** Recorded data follows **
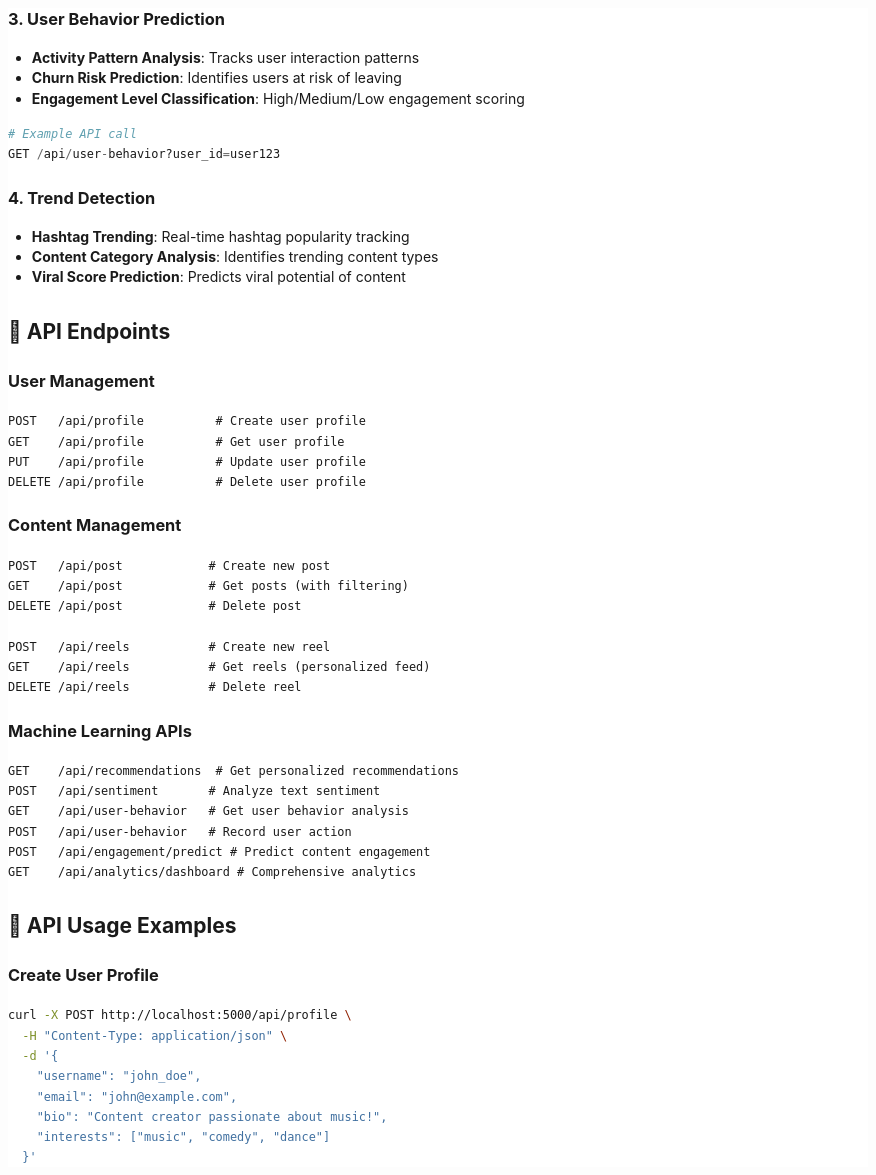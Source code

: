 ### 3. User Behavior Prediction
- **Activity Pattern Analysis**: Tracks user interaction patterns
- **Churn Risk Prediction**: Identifies users at risk of leaving
- **Engagement Level Classification**: High/Medium/Low engagement scoring

```python
# Example API call
GET /api/user-behavior?user_id=user123
```

### 4. Trend Detection
- **Hashtag Trending**: Real-time hashtag popularity tracking
- **Content Category Analysis**: Identifies trending content types
- **Viral Score Prediction**: Predicts viral potential of content

## 🔗 API Endpoints

### User Management
```
POST   /api/profile          # Create user profile
GET    /api/profile          # Get user profile
PUT    /api/profile          # Update user profile  
DELETE /api/profile          # Delete user profile
```

### Content Management
```
POST   /api/post            # Create new post
GET    /api/post            # Get posts (with filtering)
DELETE /api/post            # Delete post

POST   /api/reels           # Create new reel
GET    /api/reels           # Get reels (personalized feed)
DELETE /api/reels           # Delete reel
```

### Machine Learning APIs
```
GET    /api/recommendations  # Get personalized recommendations
POST   /api/sentiment       # Analyze text sentiment
GET    /api/user-behavior   # Get user behavior analysis
POST   /api/user-behavior   # Record user action
POST   /api/engagement/predict # Predict content engagement
GET    /api/analytics/dashboard # Comprehensive analytics
```

## 📝 API Usage Examples

### Create User Profile
```bash
curl -X POST http://localhost:5000/api/profile \
  -H "Content-Type: application/json" \
  -d '{
    "username": "john_doe",
    "email": "john@example.com",
    "bio": "Content creator passionate about music!",
    "interests": ["music", "comedy", "dance"]
  }'
```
** End of Recorded data **
= Work task =
Only lines holding the string "DELETE" are wanted; gather each one from the entries above.

= Exercise response =
DELETE /api/profile          # Delete user profile
DELETE /api/post            # Delete post
DELETE /api/reels           # Delete reel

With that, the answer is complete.